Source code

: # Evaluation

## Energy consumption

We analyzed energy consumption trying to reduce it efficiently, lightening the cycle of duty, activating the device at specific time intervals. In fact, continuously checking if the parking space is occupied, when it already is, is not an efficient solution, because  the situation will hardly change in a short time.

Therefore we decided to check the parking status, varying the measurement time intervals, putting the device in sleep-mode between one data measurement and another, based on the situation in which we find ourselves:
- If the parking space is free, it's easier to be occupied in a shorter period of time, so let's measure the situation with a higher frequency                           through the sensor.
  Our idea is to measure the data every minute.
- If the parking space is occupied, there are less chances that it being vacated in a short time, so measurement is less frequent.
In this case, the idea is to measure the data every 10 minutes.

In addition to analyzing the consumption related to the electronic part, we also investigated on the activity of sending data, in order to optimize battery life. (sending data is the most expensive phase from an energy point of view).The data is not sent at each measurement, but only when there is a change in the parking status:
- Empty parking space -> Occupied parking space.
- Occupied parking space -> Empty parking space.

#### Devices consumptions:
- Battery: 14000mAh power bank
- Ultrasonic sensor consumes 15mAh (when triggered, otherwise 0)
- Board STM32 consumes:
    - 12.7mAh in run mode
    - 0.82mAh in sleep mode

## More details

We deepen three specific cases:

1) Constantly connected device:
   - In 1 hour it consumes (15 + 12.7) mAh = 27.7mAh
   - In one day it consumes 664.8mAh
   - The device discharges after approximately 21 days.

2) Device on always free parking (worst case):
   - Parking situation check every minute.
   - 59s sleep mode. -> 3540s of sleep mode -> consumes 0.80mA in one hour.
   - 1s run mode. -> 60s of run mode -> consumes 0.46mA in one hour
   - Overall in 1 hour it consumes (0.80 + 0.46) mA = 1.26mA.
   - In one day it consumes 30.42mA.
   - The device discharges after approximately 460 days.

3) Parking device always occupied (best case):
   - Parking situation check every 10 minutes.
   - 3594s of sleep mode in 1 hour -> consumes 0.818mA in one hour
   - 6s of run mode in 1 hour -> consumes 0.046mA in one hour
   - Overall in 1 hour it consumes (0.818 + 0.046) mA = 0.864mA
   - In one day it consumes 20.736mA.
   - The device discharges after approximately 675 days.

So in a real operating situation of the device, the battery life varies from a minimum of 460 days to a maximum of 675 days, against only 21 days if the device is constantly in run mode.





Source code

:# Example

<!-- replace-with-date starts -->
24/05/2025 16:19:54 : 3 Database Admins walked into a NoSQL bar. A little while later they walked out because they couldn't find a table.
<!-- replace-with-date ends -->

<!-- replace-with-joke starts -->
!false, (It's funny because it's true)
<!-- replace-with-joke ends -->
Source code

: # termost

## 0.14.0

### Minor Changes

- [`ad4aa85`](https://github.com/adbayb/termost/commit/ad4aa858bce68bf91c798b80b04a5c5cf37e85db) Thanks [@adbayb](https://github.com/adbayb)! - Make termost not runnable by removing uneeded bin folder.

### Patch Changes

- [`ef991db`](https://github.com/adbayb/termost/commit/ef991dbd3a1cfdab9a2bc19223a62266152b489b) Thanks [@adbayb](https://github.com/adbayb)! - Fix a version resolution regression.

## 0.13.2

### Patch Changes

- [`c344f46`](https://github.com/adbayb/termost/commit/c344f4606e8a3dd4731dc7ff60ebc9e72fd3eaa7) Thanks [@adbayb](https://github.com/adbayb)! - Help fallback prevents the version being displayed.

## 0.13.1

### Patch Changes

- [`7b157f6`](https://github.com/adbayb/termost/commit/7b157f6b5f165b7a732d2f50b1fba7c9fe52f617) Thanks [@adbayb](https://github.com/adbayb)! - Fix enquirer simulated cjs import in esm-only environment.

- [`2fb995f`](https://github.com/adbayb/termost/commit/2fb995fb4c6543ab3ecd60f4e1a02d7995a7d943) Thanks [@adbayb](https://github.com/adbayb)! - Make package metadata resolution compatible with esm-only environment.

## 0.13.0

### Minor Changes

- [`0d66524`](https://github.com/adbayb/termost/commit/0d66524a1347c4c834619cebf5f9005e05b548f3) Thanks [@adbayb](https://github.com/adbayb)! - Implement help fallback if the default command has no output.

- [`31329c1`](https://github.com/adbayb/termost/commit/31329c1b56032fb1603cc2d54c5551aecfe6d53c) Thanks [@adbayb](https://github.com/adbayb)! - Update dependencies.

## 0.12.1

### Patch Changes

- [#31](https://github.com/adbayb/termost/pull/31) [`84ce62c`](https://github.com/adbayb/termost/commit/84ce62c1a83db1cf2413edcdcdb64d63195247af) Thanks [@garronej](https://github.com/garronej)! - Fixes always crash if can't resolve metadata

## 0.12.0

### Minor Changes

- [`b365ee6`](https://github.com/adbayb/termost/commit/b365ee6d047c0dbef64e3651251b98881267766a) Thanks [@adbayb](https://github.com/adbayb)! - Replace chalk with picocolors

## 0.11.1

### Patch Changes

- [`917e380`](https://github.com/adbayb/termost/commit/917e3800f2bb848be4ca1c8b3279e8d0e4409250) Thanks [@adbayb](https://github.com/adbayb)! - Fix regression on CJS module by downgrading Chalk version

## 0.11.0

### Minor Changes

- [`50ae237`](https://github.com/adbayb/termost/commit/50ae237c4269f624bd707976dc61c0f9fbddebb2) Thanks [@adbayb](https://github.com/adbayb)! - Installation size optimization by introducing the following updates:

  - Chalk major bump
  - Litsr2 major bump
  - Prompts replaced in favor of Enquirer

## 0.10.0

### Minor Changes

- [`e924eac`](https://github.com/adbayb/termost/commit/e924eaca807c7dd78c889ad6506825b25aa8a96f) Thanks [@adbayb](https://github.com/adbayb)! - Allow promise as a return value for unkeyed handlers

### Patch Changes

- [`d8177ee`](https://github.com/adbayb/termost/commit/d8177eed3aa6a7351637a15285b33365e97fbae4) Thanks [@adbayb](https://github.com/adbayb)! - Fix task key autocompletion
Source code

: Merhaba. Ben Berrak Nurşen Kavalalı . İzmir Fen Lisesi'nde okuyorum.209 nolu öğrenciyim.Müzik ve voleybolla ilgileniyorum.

_ _ _ _ _ _ _

• Work instructions
Only an exact transcription of all the records above counts as an answer.

• Result
Source code

: # Evaluation

## Energy consumption

We analyzed energy consumption trying to reduce it efficiently, lightening the cycle of duty, activating the device at specific time intervals. In fact, continuously checking if the parking space is occupied, when it already is, is not an efficient solution, because  the situation will hardly change in a short time.

Therefore we decided to check the parking status, varying the measurement time intervals, putting the device in sleep-mode between one data measurement and another, based on the situation in which we find ourselves:
- If the parking space is free, it's easier to be occupied in a shorter period of time, so let's measure the situation with a higher frequency                           through the sensor.
  Our idea is to measure the data every minute.
- If the parking space is occupied, there are less chances that it being vacated in a short time, so measurement is less frequent.
In this case, the idea is to measure the data every 10 minutes.

In addition to analyzing the consumption related to the electronic part, we also investigated on the activity of sending data, in order to optimize battery life. (sending data is the most expensive phase from an energy point of view).The data is not sent at each measurement, but only when there is a change in the parking status:
- Empty parking space -> Occupied parking space.
- Occupied parking space -> Empty parking space.

#### Devices consumptions:
- Battery: 14000mAh power bank
- Ultrasonic sensor consumes 15mAh (when triggered, otherwise 0)
- Board STM32 consumes:
    - 12.7mAh in run mode
    - 0.82mAh in sleep mode

## More details

We deepen three specific cases:

1) Constantly connected device:
   - In 1 hour it consumes (15 + 12.7) mAh = 27.7mAh
   - In one day it consumes 664.8mAh
   - The device discharges after approximately 21 days.

2) Device on always free parking (worst case):
   - Parking situation check every minute.
   - 59s sleep mode. -> 3540s of sleep mode -> consumes 0.80mA in one hour.
   - 1s run mode. -> 60s of run mode -> consumes 0.46mA in one hour
   - Overall in 1 hour it consumes (0.80 + 0.46) mA = 1.26mA.
   - In one day it consumes 30.42mA.
   - The device discharges after approximately 460 days.

3) Parking device always occupied (best case):
   - Parking situation check every 10 minutes.
   - 3594s of sleep mode in 1 hour -> consumes 0.818mA in one hour
   - 6s of run mode in 1 hour -> consumes 0.046mA in one hour
   - Overall in 1 hour it consumes (0.818 + 0.046) mA = 0.864mA
   - In one day it consumes 20.736mA.
   - The device discharges after approximately 675 days.

So in a real operating situation of the device, the battery life varies from a minimum of 460 days to a maximum of 675 days, against only 21 days if the device is constantly in run mode.





Source code

:# Example

<!-- replace-with-date starts -->
24/05/2025 16:19:54 : 3 Database Admins walked into a NoSQL bar. A little while later they walked out because they couldn't find a table.
<!-- replace-with-date ends -->

<!-- replace-with-joke starts -->
!false, (It's funny because it's true)
<!-- replace-with-joke ends -->
Source code

: # termost

## 0.14.0

### Minor Changes

- [`ad4aa85`](https://github.com/adbayb/termost/commit/ad4aa858bce68bf91c798b80b04a5c5cf37e85db) Thanks [@adbayb](https://github.com/adbayb)! - Make termost not runnable by removing uneeded bin folder.

### Patch Changes

- [`ef991db`](https://github.com/adbayb/termost/commit/ef991dbd3a1cfdab9a2bc19223a62266152b489b) Thanks [@adbayb](https://github.com/adbayb)! - Fix a version resolution regression.

## 0.13.2

### Patch Changes

- [`c344f46`](https://github.com/adbayb/termost/commit/c344f4606e8a3dd4731dc7ff60ebc9e72fd3eaa7) Thanks [@adbayb](https://github.com/adbayb)! - Help fallback prevents the version being displayed.

## 0.13.1

### Patch Changes

- [`7b157f6`](https://github.com/adbayb/termost/commit/7b157f6b5f165b7a732d2f50b1fba7c9fe52f617) Thanks [@adbayb](https://github.com/adbayb)! - Fix enquirer simulated cjs import in esm-only environment.

- [`2fb995f`](https://github.com/adbayb/termost/commit/2fb995fb4c6543ab3ecd60f4e1a02d7995a7d943) Thanks [@adbayb](https://github.com/adbayb)! - Make package metadata resolution compatible with esm-only environment.

## 0.13.0

### Minor Changes

- [`0d66524`](https://github.com/adbayb/termost/commit/0d66524a1347c4c834619cebf5f9005e05b548f3) Thanks [@adbayb](https://github.com/adbayb)! - Implement help fallback if the default command has no output.

- [`31329c1`](https://github.com/adbayb/termost/commit/31329c1b56032fb1603cc2d54c5551aecfe6d53c) Thanks [@adbayb](https://github.com/adbayb)! - Update dependencies.

## 0.12.1

### Patch Changes

- [#31](https://github.com/adbayb/termost/pull/31) [`84ce62c`](https://github.com/adbayb/termost/commit/84ce62c1a83db1cf2413edcdcdb64d63195247af) Thanks [@garronej](https://github.com/garronej)! - Fixes always crash if can't resolve metadata

## 0.12.0

### Minor Changes

- [`b365ee6`](https://github.com/adbayb/termost/commit/b365ee6d047c0dbef64e3651251b98881267766a) Thanks [@adbayb](https://github.com/adbayb)! - Replace chalk with picocolors

## 0.11.1

### Patch Changes

- [`917e380`](https://github.com/adbayb/termost/commit/917e3800f2bb848be4ca1c8b3279e8d0e4409250) Thanks [@adbayb](https://github.com/adbayb)! - Fix regression on CJS module by downgrading Chalk version

## 0.11.0

### Minor Changes

- [`50ae237`](https://github.com/adbayb/termost/commit/50ae237c4269f624bd707976dc61c0f9fbddebb2) Thanks [@adbayb](https://github.com/adbayb)! - Installation size optimization by introducing the following updates:

  - Chalk major bump
  - Litsr2 major bump
  - Prompts replaced in favor of Enquirer

## 0.10.0

### Minor Changes

- [`e924eac`](https://github.com/adbayb/termost/commit/e924eaca807c7dd78c889ad6506825b25aa8a96f) Thanks [@adbayb](https://github.com/adbayb)! - Allow promise as a return value for unkeyed handlers

### Patch Changes

- [`d8177ee`](https://github.com/adbayb/termost/commit/d8177eed3aa6a7351637a15285b33365e97fbae4) Thanks [@adbayb](https://github.com/adbayb)! - Fix task key autocompletion
Source code

: Merhaba. Ben Berrak Nurşen Kavalalı . İzmir Fen Lisesi'nde okuyorum.209 nolu öğrenciyim.Müzik ve voleybolla ilgileniyorum.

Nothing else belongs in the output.